= Homonadesians =

Ancient Pisidian tribe in the Taurus Mountains

The Homanadenses (also spelled Homonadesians or Homanadeis, Ancient Greek: Ὁμαναδεῖς) were an ancient Pisidian tribe situated in the rugged Taurus Mountains of southern Asia Minor. Centered primarily south of Lake Trogitis (modern Lake Suğla), their territory occupied the strategic, mountainous borderlands connecting Pisidia, Isauria, and Lycaonia. Known for their fierce independence, the Homanadenses frequently controlled the vital mountain passes and roads connecting the Anatolian interior to the coastal region of Pamphylia.

== Geography and Culture ==
The Homanadenses inhabited heavily fortified highland settlements, recorded by Roman historians as castella (fortresses). Classical sources indicate that the tribe maintained 44 of these strongholds, built into the steep walls of the Taurus Mountains that surrounded deeply sunken, fertile valleys. They sustained themselves through a combination of agriculture in these fertile hollows and opportunistic raiding. They posed a continuous challenge to neighboring powers by engaging in sea piracy along the southern coast and attacking trade convoys moving through the mountain passes.

== Conflict with Rome ==
In 25 BC, Amyntas of Galatia, a Roman client king, launched a major military campaign to subdue the highland tribes and secure his southern borders. Amyntas achieved initial success, capturing numerous Homanadensian fortresses. However, the tribe fiercely resisted and ultimately lured him into an ambush, where he was killed. Following his death, the Roman Emperor Augustus incorporated Amyntas's kingdom directly into the Roman Empire as the province of Galatia.

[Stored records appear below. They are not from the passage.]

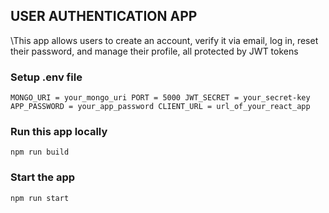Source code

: ##          USER AUTHENTICATION APP
\This app allows users to create an account, verify it via email, log in, reset their password, and manage their profile, all protected by JWT tokens

### Setup .env file
`MONGO_URI = your_mongo_uri
 PORT = 5000
 JWT_SECRET = your_secret-key
 APP_PASSWORD = your_app_password
 CLIENT_URL = url_of_your_react_app
`

### Run this app locally
` npm run build
`

### Start the app
` npm run start
`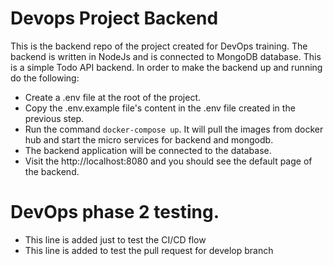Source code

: # Devops Project Backend
This is the backend repo of the project created for DevOps training. The backend is written in NodeJs and is connected to MongoDB database. This is a simple Todo API backend.
In order to make the backend up and running do the following:
- Create a .env file at the root of the project.
- Copy the .env.example file's content in the .env file created in the previous step.
- Run the command `docker-compose up`. It will pull the images from docker hub and start the micro services for backend and mongodb.
- The backend application will be connected to the database.
- Visit the http://localhost:8080 and you should see the default page of the backend.

# DevOps phase 2 testing.
- This line is added just to test the CI/CD flow
- This line is added to test the pull request for develop branch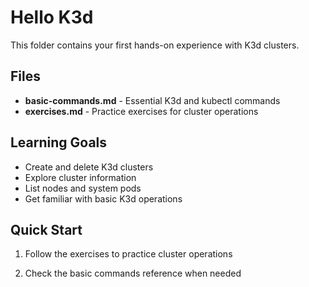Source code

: # Hello K3d

This folder contains your first hands-on experience with K3d clusters.

## Files

- **basic-commands.md** - Essential K3d and kubectl commands
- **exercises.md** - Practice exercises for cluster operations

## Learning Goals

- Create and delete K3d clusters
- Explore cluster information
- List nodes and system pods
- Get familiar with basic K3d operations

## Quick Start

1. Follow the exercises to practice cluster operations

3. Check the basic commands reference when needed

Despite the formal annexation of the region, the Homanadenses maintained their autonomy for over two decades. Their continued raids prompted direct Roman military intervention, leading to the Homanadensian War (circa 5–3 BC), a focused Roman effort to integrate the highland populations into the provincial system.

== Defeat and Legacy ==
To resolve the ongoing conflict, Augustus dispatched the Roman general and consul Publius Sulpicius Quirinius. Over a methodical campaign, Quirinius divided his forces to isolate the enemy, utilizing tactics of blockade and starvation to systematically capture all 44 of their mountain fortresses.

As a result of this campaign, the Homanadenses were decisively defeated. Historical records indicate that Quirinius took approximately 4,000 male prisoners, effectively ending their autonomy without resorting to a total massacre. The surviving population was relocated and resettled in surrounding Roman municipalities to prevent future uprisings.

To maintain permanent control over the region and enclose the hostile mountain zones, Augustus ordered the construction of the Via Sebaste around 6 BC. This network of military roads intentionally bypassed the deepest Homanadensian territories, linking a series of Roman veteran colonies (such as Antioch of Pisidia) to monitor and pacify the region.